23

We sometimes use spectral density plot to analyze periodicity in time series. Normally we analyze the plot by visual inspection and then try to draw a conclusion about the periodicity. But have the statisticians developed any test to check whether any spikes in the plot are statistically different from white noise? Have the R-experts developed any package for spectral density analysis and for doing that kind of test?

einar
  • 3,258
  • 2
  • 19
  • 31
Pantera
  • 508
  • 1
  • 5
  • 13
  • 2
    Pressed by @Wesley, I deleted my quick thoughts about autocorrelation functions and periodogram (may be he indeed is a frequency domain analysis guru, but I personally don't think Bartlett, while working with autocorrelations in time domain), but still think that my second suggestion about `bootspecdens` may be helpful. – Dmitrij Celov Jun 22 '11 at 23:09
  • I'm basing my assumption about people's response to 'what is an autocorrelation?' on literature appearances, in which almost all instances where an autocorrelation is used being of the standard, time-domain computed, Barlett autocorrelation. And, unfortunately, this is bad! :) I do appreciate the suggestion of `bootspecdens` from Dmitrij; looking forward to checking it out. – Wesley Burr Jun 23 '11 at 00:21

4 Answers4

10

You should be aware that estimating power spectra using a periodogram is not recommended, and in fact has been bad practice since ~ 1896. It is an inconsistent estimator for anything less than millions of data samples (and even then ...), and generally biased. The exact same thing applies to using standard estimates of autocorrelations (i.e. Bartlett), as they are Fourier transform pairs. Provided you are using a consistent estimator, there are some options available to you.

The best of these is a multiple window (or taper) estimate of the power spectra. In this case, by using the coefficients of each window at a frequency of interest, you can compute a Harmonic F Statistic against a null hypothesis of white noise. This is an excellent tool for detection of line components in noise, and is highly recommended. It is the default choice in the signal-processing community for detection of periodicities in noise under assumption of stationarity.

You can access both the multitaper method of spectrum estimation and the associated F-test via the multitaper package in R (available via CRAN). The documentation that comes with the package should be enough to get you going; the F-test is a simple option in the function call for spec.mtm.

The original reference that defines both of these techniques and gives the algorithms for them is Spectrum Estimation and Harmonic Analysis, D.J. Thomson, Proceedings of the IEEE, vol. 70, pg. 1055-1096, 1982.

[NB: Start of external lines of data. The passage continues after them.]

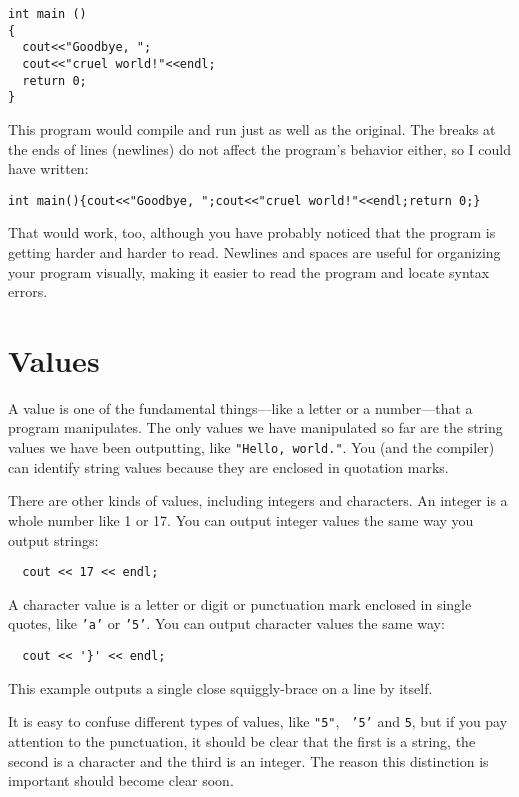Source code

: \begin{verbatim}
int main ()
{
  cout<<"Goodbye, ";
  cout<<"cruel world!"<<endl;
  return 0;
}
\end{verbatim}
%
This program would compile and run just as well as the original.
The breaks at the ends of lines (newlines) do not affect
the program's behavior either, so I could have written:

\begin{verbatim}
int main(){cout<<"Goodbye, ";cout<<"cruel world!"<<endl;return 0;}
\end{verbatim}
%
That would work, too, although you have probably noticed that
the program is getting harder and harder to read.  Newlines and
spaces are useful for organizing your program visually, making
it easier to read the program and locate syntax errors.

\section{Values}

A value is one of the fundamental things---like a letter or
a number---that a program manipulates.  The only values we have
manipulated so far are the string values we have been outputting, like
{\tt "Hello, world."}.  You (and the compiler) can identify
string values because they are enclosed in quotation marks.

There are other kinds of values, including integers and characters.
An integer is a whole number like 1 or 17.  You can output
integer values the same way you output strings:

\begin{verbatim}
  cout << 17 << endl;
\end{verbatim}
%
A character value is a letter or digit or punctuation mark
enclosed in single quotes, like {\tt 'a'} or {\tt '5'}.
You can output character values the same way:

\begin{verbatim}
  cout << '}' << endl;
\end{verbatim}
%
This example outputs a single close squiggly-brace on a line
by itself.

It is easy to confuse different types of values, like {\tt "5"}, {\tt
'5'} and {\tt 5}, but if you pay attention to the punctuation, it
should be clear that the first is a string, the second is a character
and the third is an integer.  The reason this distinction is important
should become clear soon.

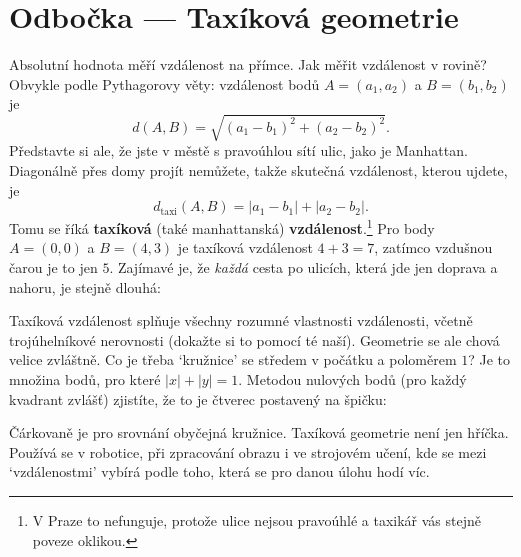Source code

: \section{Odbočka --- Taxíková geometrie}

Absolutní hodnota měří vzdálenost na přímce. Jak měřit vzdálenost v rovině? Obvykle podle Pythagorovy věty: vzdálenost bodů $A = (a_1, a_2)$ a $B = (b_1, b_2)$ je
\begin{equation*}
  d(A, B) = \sqrt{{(a_1 - b_1)}^2 + {(a_2 - b_2)}^2}.
\end{equation*}
Představte si ale, že jste v městě s pravoúhlou sítí ulic, jako je Manhattan. Diagonálně přes domy projít nemůžete, takže skutečná vzdálenost, kterou ujdete, je
\begin{equation*}
  d_{\text{taxi}}(A, B) = |a_1 - b_1| + |a_2 - b_2|.
\end{equation*}
Tomu se říká \textbf{taxíková} (také manhattanská) \textbf{vzdálenost}.\footnote{V Praze to nefunguje, protože ulice nejsou pravoúhlé a taxikář vás stejně poveze oklikou.} Pro body $A = (0, 0)$ a $B = (4, 3)$ je taxíková vzdálenost $4 + 3 = 7$, zatímco vzdušnou čarou je to jen $5$. Zajímavé je, že \textit{každá} cesta po ulicích, která jde jen doprava a nahoru, je stejně dlouhá:
\begin{center}
\end{center}
Taxíková vzdálenost splňuje všechny rozumné vlastnosti vzdálenosti, včetně trojúhelníkové nerovnosti (dokažte si to pomocí té naší). Geometrie se ale chová velice zvláštně. Co je třeba `kružnice' se středem v počátku a poloměrem $1$? Je to množina bodů, pro které $|x| + |y| = 1$. Metodou nulových bodů (pro každý kvadrant zvlášť) zjistíte, že to je čtverec postavený na špičku:
\begin{center}
\end{center}
Čárkovaně je pro srovnání obyčejná kružnice. Taxíková geometrie není jen hříčka. Používá se v robotice, při zpracování obrazu i ve strojovém učení, kde se mezi `vzdálenostmi' vybírá podle toho, která se pro danou úlohu hodí víc.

Here is an example using the included data set with the multitaper package.

require(multitaper);
data(willamette);
resSpec <- spec.mtm(willamette, k=10, nw=5.0, nFFT = "default",
                    centreWithSlepians = TRUE, Ftest = TRUE,
                    jackknife = FALSE, maxAdaptiveIterations = 100,
                    plot = TRUE, na.action = na.fail) 

The parameters you should be aware of are k and nw: these are the number of windows (set to 10 above) and the time-bandwidth product (5.0 above). You can easily leave these at these quasi-default values for most applications. The centreWithSlepians command removes a robust estimate of the mean of the time series using a projection onto Slepian windows -- this is also recommended, as leaving the mean in produces a lot of power at the low frequencies.

I would also recommend plotting the spectrum output from 'spec.mtm' on a log scale, as it cleans things up significantly. If you need more information, just post and I'm happy to provide it.

Wesley Burr
  • 756
  • 3
  • 10
  • To Burr, Silva and Celov - thanks a lot for your interesting answers and suggestions. I look forward to test these estimators. Best regards – Pantera Jun 22 '11 at 21:53
  • (+1) this night I thought carefully about your suggestions, and decided that time domain indeed is the last thing (due to lag truncation and weak properties in small samples) to try searching for cycling behavior. What I am personally concerned about are the assumptions for F statistics and the small sample size properties of the suggested scheme. Well and probably it is good to start a separate question regarding the optimal window selection, because there are indeed many. – Dmitrij Celov Jun 23 '11 at 07:44
  • There are indeed many window choices, although the two most common are the Discrete Prolate Spheroidal Sequences (or *Slepians*) and the sine tapers. If you are looking for maximal concentration of energy in a local bandwidth, the Slepians have been proved to be optimal, and in fact are the output from the integral equation form of the spectral density (see the paper I mentioned for full details). As far as the F statistics go, there certainly are some issues with degrees of freedom, but on the whole they work quite well, with ~ 2k-2 dof available. – Wesley Burr Jun 23 '11 at 19:56
  • Smoothed periodogram also uses taper, allows for FFT, David Stoffer's book teaches you how to calculate confidence intervals as well. This `multitaper` package seems to have employed more advanced techniques for tapering and calculating confidence interval. But I think the idea was the same, according to David Stoffer. This is the only thing I could think of that teaching vanilla peridogoram actually still makes sense today. – stucash Aug 05 '19 at 21:52
  • ok so you are one of the authors of this package and you have used some very strong words against periodogram I hope you could one day come back with more evidence. Common pros and cons for Periodogram are well known, like its explosive variance which is why it's not a good consistent estimator for spectrum but the smoothed periodogram isn't really that bad, not as bad as you stated here I think. – stucash Aug 06 '19 at 20:45
  • Admittedly, this was 8 years ago, when I was a lot younger and crankier. But for scientific applications with many lines embedded against a quasi-stationary background, the periodogram and the smoothed versions remain less than useless. And that's the primary area I work in. If you have a handful of lines, you can do whatever you want, and it'll basically work. Provided your model matches reality, which is always questionable. Even with smoothing, the periodogram is not robust to violations. – Wesley Burr Sep 06 '19 at 15:38
3

Ronald Fisher proposed an exact test of the maximum periodogram coordinate in R.A. Fisher, Proc. R. Soc A (1929) 125:54. The test is based on the g-statistic. Specifically, the null hypothesis of Gaussian white noise is rejected if g is significantly large, that is, if one of the values ​​of $f(\omega_k)$ is significantly higher than the average of all signals.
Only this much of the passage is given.